_EXERCISE INSTRUCTIONS:_ Look through the data below. Show each line where the string "angel" occurs.

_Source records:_
Content starts
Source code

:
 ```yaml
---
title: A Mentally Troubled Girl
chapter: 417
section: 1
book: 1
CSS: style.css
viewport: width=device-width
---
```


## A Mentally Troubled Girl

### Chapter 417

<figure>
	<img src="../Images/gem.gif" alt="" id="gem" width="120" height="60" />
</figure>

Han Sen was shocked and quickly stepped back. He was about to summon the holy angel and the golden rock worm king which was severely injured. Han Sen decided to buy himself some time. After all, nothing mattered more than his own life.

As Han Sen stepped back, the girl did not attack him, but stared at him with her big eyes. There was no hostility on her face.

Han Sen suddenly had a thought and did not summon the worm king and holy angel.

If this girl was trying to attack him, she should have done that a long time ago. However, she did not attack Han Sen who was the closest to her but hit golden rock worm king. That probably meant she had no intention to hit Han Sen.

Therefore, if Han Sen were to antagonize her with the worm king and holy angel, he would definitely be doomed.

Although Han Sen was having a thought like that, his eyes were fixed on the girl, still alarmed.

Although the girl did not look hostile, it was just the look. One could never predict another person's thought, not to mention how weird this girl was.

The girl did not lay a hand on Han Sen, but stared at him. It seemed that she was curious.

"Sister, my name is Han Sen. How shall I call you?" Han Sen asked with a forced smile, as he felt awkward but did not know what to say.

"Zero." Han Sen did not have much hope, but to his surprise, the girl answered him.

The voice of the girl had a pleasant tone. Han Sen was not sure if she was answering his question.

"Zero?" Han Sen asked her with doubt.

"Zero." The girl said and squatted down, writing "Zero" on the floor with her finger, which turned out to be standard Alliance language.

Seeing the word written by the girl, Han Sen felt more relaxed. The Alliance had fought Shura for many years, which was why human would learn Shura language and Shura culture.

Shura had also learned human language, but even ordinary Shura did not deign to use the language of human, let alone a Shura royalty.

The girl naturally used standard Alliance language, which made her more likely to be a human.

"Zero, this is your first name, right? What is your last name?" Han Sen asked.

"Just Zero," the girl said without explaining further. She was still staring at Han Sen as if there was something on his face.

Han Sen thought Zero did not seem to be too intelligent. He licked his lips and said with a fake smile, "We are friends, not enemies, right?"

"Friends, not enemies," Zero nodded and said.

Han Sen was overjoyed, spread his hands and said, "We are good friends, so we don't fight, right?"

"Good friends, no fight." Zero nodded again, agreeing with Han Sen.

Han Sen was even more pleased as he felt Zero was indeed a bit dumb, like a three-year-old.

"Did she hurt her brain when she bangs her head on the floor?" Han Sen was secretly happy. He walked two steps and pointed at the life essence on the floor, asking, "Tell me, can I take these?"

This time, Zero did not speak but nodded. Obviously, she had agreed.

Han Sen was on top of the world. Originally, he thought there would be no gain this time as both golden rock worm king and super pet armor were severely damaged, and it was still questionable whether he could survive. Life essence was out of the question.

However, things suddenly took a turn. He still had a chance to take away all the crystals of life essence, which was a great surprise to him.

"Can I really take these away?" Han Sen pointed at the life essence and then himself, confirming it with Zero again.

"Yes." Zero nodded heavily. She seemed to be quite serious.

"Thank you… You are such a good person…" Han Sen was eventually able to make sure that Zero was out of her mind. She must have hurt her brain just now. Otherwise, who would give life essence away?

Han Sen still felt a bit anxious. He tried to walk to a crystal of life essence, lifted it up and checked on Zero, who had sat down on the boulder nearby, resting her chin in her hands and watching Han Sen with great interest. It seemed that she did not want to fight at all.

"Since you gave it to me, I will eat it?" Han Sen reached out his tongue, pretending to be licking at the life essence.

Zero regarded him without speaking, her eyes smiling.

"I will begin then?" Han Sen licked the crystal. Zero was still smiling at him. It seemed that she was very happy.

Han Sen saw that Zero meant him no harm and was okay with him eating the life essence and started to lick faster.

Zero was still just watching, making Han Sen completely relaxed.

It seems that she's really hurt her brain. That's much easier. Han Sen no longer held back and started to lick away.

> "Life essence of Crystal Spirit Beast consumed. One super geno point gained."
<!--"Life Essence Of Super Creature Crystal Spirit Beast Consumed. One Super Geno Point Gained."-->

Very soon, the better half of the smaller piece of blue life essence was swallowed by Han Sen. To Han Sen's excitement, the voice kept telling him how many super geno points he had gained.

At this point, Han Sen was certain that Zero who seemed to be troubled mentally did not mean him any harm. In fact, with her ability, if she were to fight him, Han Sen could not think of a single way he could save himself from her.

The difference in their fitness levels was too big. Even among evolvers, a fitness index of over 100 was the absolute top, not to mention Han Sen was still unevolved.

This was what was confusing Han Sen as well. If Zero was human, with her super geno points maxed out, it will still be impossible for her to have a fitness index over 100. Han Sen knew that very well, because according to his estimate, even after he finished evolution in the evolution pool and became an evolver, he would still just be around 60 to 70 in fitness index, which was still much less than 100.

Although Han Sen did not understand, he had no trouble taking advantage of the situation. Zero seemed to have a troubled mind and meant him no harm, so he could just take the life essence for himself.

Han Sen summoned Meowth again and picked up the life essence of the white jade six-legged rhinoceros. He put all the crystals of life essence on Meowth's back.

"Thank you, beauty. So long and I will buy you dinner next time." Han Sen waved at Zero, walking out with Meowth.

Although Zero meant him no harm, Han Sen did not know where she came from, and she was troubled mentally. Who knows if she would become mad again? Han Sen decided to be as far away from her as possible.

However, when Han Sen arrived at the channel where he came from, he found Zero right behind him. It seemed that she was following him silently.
Content ends
_SOLUTION FOR THIS TASK:_
Han Sen was shocked and quickly stepped back. He was about to summon the holy angel and the golden rock worm king which was severely injured. Han Sen decided to buy himself some time. After all, nothing mattered more than his own life.
Han Sen suddenly had a thought and did not summon the worm king and holy angel.
Therefore, if Han Sen were to antagonize her with the worm king and holy angel, he would definitely be doomed.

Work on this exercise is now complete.